On St. Andrew's Day in 1857 the group held a 200th anniversary supper at the Revere House hotel. The society's "president was escorted from his residence by the members of the society, some of whom, with himself, were dressed in the Highland costume. They were preceded by pipers, who played national airs. The meeting was most enthusiastic, and the president gave an excellent speech." "Addresses were made by Mr. Henry Grattan, H.B.M. Consul; Sir Charles Fox, builder of the Crystal Palace, London; J.D. Andrews, Esq.; Charles W. Story, Esq; Messrs. John C. Crowley, President of the Irish Charitable Society; James Cruickshanks, and others. Poems were read by Dr. William Wallace Morland and Jeffrey Brackett, Esq.; and national songs sung by various members of the Society and of the Caledonia Club. Letters were read by the Secretary from the Hon. Robert C. Winthrop, Samuel A. Eliot, Esq., and Dr. Holmes, regretting that they could not be present, and expressing sentiments of the warmest interest towards this the oldest of Charitable Societies in the States. After singing 'Auld Lang Syne' and dancing 'Ronald McDonald' the meeting adjourned."
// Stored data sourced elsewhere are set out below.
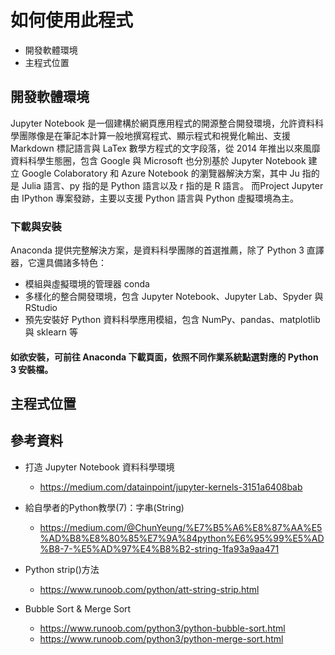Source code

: # 如何使用此程式

- 開發軟體環境
- 主程式位置

## 開發軟體環境

  Jupyter Notebook 是一個建構於網頁應用程式的開源整合開發環境，允許資料科學團隊像是在筆記本計算一般地撰寫程式、顯示程式和視覺化輸出、支援 Markdown 標記語言與 LaTex 數學方程式的文字段落，從 2014 年推出以來風靡資料科學生態圈，包含 Google 與 Microsoft 也分別基於 Jupyter Notebook 建立 Google Colaboratory 和 Azure Notebook 的瀏覽器解決方案，其中 Ju 指的是 Julia 語言、py 指的是 Python 語言以及 r 指的是 R 語言。
  而Project Jupyter 由 IPython 專案發跡，主要以支援 Python 語言與 Python 虛擬環境為主。

### 下載與安裝
Anaconda 提供完整解決方案，是資料科學團隊的首選推薦，除了 Python 3 直譯器，它還具備諸多特色：
  - 模組與虛擬環境的管理器 conda
  - 多樣化的整合開發環境，包含 Jupyter Notebook、Jupyter Lab、Spyder 與 RStudio
  - 預先安裝好 Python 資料科學應用模組，包含 NumPy、pandas、matplotlib 與 sklearn 等
  
#### 如欲安裝，可前往 Anaconda 下載頁面，依照不同作業系統點選對應的 Python 3 安裝檔。
  
## 主程式位置


## 參考資料


- 打造 Jupyter Notebook 資料科學環境
  - https://medium.com/datainpoint/jupyter-kernels-3151a6408bab
  
- 給自學者的Python教學(7)：字串(String)
  - https://medium.com/@ChunYeung/%E7%B5%A6%E8%87%AA%E5%AD%B8%E8%80%85%E7%9A%84python%E6%95%99%E5%AD%B8-7-%E5%AD%97%E4%B8%B2-string-1fa93a9aa471

- Python strip()方法
  - https://www.runoob.com/python/att-string-strip.html
  
- Bubble Sort & Merge Sort
  - https://www.runoob.com/python3/python-bubble-sort.html
  - https://www.runoob.com/python3/python-merge-sort.html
"St. Andrew's Home was established by the society at 73 West Concord Street, and opened in 1869. There, unfortunate Scotch are received and cared for until employment is found."

By 1889 "the amount expended by the Society in charity was about £300; 351 applicants had asked for assistance and 306 had been relieved; and during the year several of our countrymen, who had been unable to find employment and were without means, were forwarded to their old homes in Scotland." The society's "permanent fund" totalled some $16,225. It maintained the "Scots Temporary Home" (a shelter in Boston on Camden Street) and a plot in the Mount Auburn Cemetery.